↓↓↓
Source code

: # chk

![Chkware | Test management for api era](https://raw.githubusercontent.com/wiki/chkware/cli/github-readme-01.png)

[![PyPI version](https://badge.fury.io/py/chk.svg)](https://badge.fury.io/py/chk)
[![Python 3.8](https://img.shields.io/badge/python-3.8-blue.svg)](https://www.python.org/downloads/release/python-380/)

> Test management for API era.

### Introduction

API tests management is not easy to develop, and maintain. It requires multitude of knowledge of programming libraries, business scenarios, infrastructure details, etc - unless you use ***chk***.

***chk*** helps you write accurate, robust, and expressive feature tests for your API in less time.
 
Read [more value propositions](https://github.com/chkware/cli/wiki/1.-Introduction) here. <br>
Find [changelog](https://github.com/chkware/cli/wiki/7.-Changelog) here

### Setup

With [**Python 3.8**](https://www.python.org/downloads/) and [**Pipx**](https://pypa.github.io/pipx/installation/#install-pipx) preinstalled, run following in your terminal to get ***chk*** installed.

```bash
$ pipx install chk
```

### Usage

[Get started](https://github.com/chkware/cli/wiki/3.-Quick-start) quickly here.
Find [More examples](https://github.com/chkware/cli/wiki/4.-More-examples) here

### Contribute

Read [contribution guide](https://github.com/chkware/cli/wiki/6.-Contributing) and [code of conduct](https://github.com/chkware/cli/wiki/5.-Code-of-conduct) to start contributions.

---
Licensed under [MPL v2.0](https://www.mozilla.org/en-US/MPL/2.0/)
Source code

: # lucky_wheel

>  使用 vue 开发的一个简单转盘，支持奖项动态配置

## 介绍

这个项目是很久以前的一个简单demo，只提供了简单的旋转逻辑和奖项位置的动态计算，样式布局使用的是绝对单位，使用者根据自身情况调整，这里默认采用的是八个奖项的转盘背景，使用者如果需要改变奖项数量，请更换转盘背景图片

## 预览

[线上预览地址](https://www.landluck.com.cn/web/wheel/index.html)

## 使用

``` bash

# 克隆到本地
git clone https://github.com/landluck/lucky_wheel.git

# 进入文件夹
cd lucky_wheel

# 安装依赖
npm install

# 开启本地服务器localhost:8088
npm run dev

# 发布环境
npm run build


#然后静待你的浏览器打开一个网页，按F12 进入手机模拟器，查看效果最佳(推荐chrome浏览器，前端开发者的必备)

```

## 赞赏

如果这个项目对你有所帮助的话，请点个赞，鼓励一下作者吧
↑↑↑
Copy each line exactly, beginning at the one with "这个项目是很久以前的一个简单" and stopping after the last line of the entries. Include nothing else.

这个项目是很久以前的一个简单demo，只提供了简单的旋转逻辑和奖项位置的动态计算，样式布局使用的是绝对单位，使用者根据自身情况调整，这里默认采用的是八个奖项的转盘背景，使用者如果需要改变奖项数量，请更换转盘背景图片

## 预览

[线上预览地址](https://www.landluck.com.cn/web/wheel/index.html)

## 使用

``` bash

# 克隆到本地
git clone https://github.com/landluck/lucky_wheel.git

# 进入文件夹
cd lucky_wheel

# 安装依赖
npm install

# 开启本地服务器localhost:8088
npm run dev

# 发布环境
npm run build


#然后静待你的浏览器打开一个网页，按F12 进入手机模拟器，查看效果最佳(推荐chrome浏览器，前端开发者的必备)

```

## 赞赏

如果这个项目对你有所帮助的话，请点个赞，鼓励一下作者吧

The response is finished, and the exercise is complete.